Joker

I went to watch Joker. Everyone I know loved this movie so I was really hyped. I’ve waited to have time to watch it and enjoy it. Now that I did it, I don’t even know where to start talking about it.

I love Joaquin Phoenix‘s acting. Yes, the whole movie is about his character, but everything else is shaded. I guess I will just list everything I didn’t like, since everybody else will tell you about the scenes that will go down in history.

There is no space for other actors, as, in the first place, no other character got a proper development. The social worker doesn’t do her work. The mother is catatonic; why cast Frances Conroy, to give her such a futile part?
The colleagues’ role in the story; it’s not clearly understandable if they are friends or not. The girl next door, is even worse. I don’t get how a person with such a complex personality would have been comforted by imagining her next to himself. Even removing all the scenes where she appears, the movie will not change. Arthur doesn’t need love in his life. He needs to be understood and accepted.

This is what Mental Health is about… Acceptance.

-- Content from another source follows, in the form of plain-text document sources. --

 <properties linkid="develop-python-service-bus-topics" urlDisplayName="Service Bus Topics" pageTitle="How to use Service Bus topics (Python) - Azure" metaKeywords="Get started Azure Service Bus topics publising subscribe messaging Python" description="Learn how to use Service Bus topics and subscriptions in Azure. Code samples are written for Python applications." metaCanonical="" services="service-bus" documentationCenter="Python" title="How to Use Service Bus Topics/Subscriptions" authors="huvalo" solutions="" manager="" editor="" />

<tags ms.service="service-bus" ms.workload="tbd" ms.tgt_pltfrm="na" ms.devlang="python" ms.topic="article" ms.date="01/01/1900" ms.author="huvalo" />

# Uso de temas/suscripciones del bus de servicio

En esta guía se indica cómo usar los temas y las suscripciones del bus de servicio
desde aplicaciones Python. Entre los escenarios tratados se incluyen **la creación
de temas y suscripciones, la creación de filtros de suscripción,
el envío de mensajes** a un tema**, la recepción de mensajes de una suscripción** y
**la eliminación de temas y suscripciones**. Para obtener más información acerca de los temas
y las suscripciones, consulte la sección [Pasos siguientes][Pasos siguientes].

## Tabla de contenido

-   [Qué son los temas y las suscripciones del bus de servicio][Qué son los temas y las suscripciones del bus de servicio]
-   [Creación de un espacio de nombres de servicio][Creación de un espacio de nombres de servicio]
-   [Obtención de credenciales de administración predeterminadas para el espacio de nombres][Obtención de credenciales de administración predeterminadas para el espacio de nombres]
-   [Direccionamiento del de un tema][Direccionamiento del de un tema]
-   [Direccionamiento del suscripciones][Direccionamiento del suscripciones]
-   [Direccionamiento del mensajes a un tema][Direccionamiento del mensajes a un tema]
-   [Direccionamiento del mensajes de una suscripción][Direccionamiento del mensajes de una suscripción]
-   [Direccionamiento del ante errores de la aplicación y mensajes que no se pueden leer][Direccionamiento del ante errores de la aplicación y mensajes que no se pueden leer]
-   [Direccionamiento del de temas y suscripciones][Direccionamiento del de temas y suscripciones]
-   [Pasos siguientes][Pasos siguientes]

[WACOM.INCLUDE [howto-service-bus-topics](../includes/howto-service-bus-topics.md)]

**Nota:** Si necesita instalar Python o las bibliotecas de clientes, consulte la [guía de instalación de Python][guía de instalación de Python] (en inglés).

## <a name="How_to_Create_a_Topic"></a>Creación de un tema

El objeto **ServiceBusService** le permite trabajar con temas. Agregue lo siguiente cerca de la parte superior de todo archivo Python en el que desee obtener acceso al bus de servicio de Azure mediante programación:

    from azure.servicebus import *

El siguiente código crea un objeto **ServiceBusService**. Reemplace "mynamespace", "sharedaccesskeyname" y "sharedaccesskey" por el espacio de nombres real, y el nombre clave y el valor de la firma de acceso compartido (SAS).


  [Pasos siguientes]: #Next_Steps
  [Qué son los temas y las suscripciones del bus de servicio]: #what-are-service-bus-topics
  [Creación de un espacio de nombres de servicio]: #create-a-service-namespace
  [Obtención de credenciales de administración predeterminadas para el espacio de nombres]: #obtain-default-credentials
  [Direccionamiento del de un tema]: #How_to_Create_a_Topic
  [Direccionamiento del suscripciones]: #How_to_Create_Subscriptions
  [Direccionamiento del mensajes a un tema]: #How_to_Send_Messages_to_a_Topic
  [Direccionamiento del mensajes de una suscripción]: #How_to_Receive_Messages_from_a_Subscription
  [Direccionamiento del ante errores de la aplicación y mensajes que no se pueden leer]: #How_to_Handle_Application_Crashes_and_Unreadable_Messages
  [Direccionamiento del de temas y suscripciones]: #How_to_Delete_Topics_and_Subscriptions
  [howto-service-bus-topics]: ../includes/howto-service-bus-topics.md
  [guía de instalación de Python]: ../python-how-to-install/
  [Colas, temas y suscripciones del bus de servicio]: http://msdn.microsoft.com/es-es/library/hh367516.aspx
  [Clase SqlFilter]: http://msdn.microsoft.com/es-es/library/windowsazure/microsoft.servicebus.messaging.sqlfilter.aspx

A lot of people cannot blend in with society. A lot of people cannot stand not being accepted. The right thing would be just be themselves and just let it go: we see Arthur struggling with this in the first part of the movie. He has a condition that makes him laugh when he is upset, angry or anxious. He tries to suffocate this laughter, which is in a certain way himself, to try to blend in. His disease is not accepted, sometimes even dismissed as a joke. How would you feel in his shoes?

He is angry, and his anger only grows. The only person who he thinks to be loved by, his mother, caused his unhappiness and, ultimately, his condition. He always wears a happy face, but he is not happy inside. From anger comes rage. After the first killing he seems to see himself as a danger, a person who will never be accepted. Here comes the twist. He has nothing more to lose. Instead of suicide on live television, he murders the host, played by the amazing Robert De Niro. NO, Joaquin couldn’t shade him. Anyway he chooses this new dark path. Well we know how the story continues in the comics. He is now a bad guy.

Isn’t society the main villain?

The truth is that the movie had great material to work on, a taboo. Yes, no one cares about the mentally ills. At most a few that choose mental health as their vocation. It is overwhelming, it is difficult to understand and the struggle is real.
The lack of empathy will be our fall. Just start to be nice. Don’t make fun of the weirdness, be curious about it, try to understand it. Don’t deliver a Joker… Ok, maybe I went too far.

Let’s get back to the movie. I would have make it end at the car scene. When he embraces his true self in all of its parts. He embraces his madness, while people praise him. In those few shots he becomes the Joker we all know. Why the f**k did they appended that scene in Arkham? WHY?

At first, I thought that the director decided to show us his future escape. Then. I found some theories online stating that he was in Arkham all along. Is it though? Would it make sense? I felt like the delusion became more and more indistinguishable from reality. Somehow him at the Murray Franklin’s show was the only delusion matching his character. Why would he imagine the murder of the Waynes? It doesn’t make sense.

To wrap up. Yes, Oscar to Joaquin. Don’t even think about the movie. Todd Philips has a very good potential as a dramatic Director, I hope he keeps trying, but this is not “it”.